Assigned task — Copy the entries below exactly; any picture among them should be left out.

____ Source data

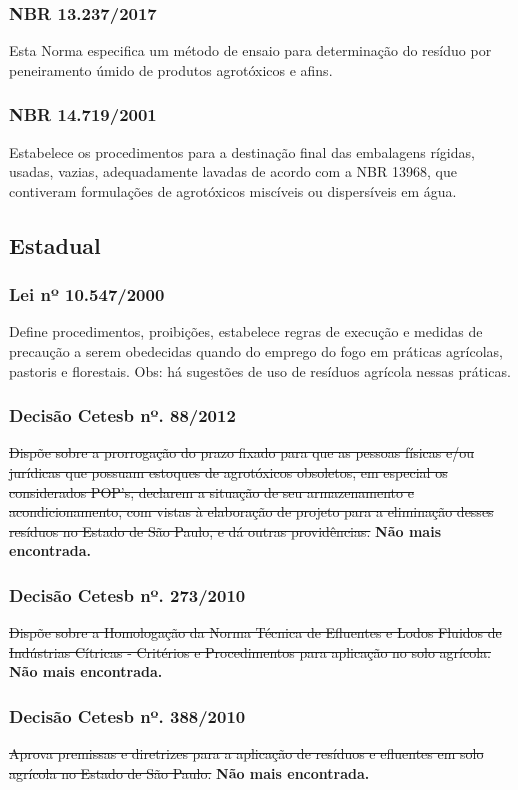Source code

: \begin{subapend}
\begin{subsubapend}
		\subsubsection{NBR 13.237/2017} 
		Esta Norma especifica um método de ensaio para determinação do resíduo por peneiramento úmido de produtos agrotóxicos e afins. 
		\subsubsection{NBR 14.719/2001}
		Estabelece os procedimentos para a destinação final das embalagens rígidas, usadas, vazias, adequadamente lavadas de acordo com a NBR 13968, que contiveram formulações de agrotóxicos miscíveis ou dispersíveis em água.
		\subsection{Estadual}
		\subsubsection{Lei nº 10.547/2000}
		Define procedimentos, proibições, estabelece regras de execução e medidas de precaução a serem obedecidas quando do emprego do fogo em práticas agrícolas, pastoris e florestais. Obs: há sugestões de uso de resíduos agrícola nessas práticas.
		\subsubsection{Decisão Cetesb nº. 88/2012}
		\sout{Dispõe sobre a prorrogação do prazo fixado para que as pessoas físicas e/ou jurídicas que possuam estoques de agrotóxicos obsoletos, em especial os considerados POP's, declarem a situação de seu armazenamento e acondicionamento, com vistas à elaboração de projeto para a eliminação desses resíduos no Estado de São Paulo, e dá outras providências.} \textbf{Não mais encontrada.}
		\subsubsection{Decisão Cetesb nº. 273/2010}
		\sout{Dispõe sobre a Homologação da Norma Técnica de Efluentes e Lodos Fluidos de Indústrias Cítricas - Critérios e Procedimentos para aplicação no solo agrícola.} \textbf{Não mais encontrada.}
		\subsubsection{Decisão Cetesb nº. 388/2010}
		\sout{Aprova premissas e diretrizes para a aplicação de resíduos e efluentes em solo agrícola no Estado de São Paulo.} \textbf{Não mais encontrada.}

\end{subsubapend}
\end{subapend}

________

Expected output —
Source code

: \begin{subapend}
\begin{subsubapend}
		\subsubsection{NBR 13.237/2017} 
		Esta Norma especifica um método de ensaio para determinação do resíduo por peneiramento úmido de produtos agrotóxicos e afins. 
		\subsubsection{NBR 14.719/2001}
		Estabelece os procedimentos para a destinação final das embalagens rígidas, usadas, vazias, adequadamente lavadas de acordo com a NBR 13968, que contiveram formulações de agrotóxicos miscíveis ou dispersíveis em água.
		\subsection{Estadual}
		\subsubsection{Lei nº 10.547/2000}
		Define procedimentos, proibições, estabelece regras de execução e medidas de precaução a serem obedecidas quando do emprego do fogo em práticas agrícolas, pastoris e florestais. Obs: há sugestões de uso de resíduos agrícola nessas práticas.
		\subsubsection{Decisão Cetesb nº. 88/2012}
		\sout{Dispõe sobre a prorrogação do prazo fixado para que as pessoas físicas e/ou jurídicas que possuam estoques de agrotóxicos obsoletos, em especial os considerados POP's, declarem a situação de seu armazenamento e acondicionamento, com vistas à elaboração de projeto para a eliminação desses resíduos no Estado de São Paulo, e dá outras providências.} \textbf{Não mais encontrada.}
		\subsubsection{Decisão Cetesb nº. 273/2010}
		\sout{Dispõe sobre a Homologação da Norma Técnica de Efluentes e Lodos Fluidos de Indústrias Cítricas - Critérios e Procedimentos para aplicação no solo agrícola.} \textbf{Não mais encontrada.}
		\subsubsection{Decisão Cetesb nº. 388/2010}
		\sout{Aprova premissas e diretrizes para a aplicação de resíduos e efluentes em solo agrícola no Estado de São Paulo.} \textbf{Não mais encontrada.}

\end{subsubapend}
\end{subapend}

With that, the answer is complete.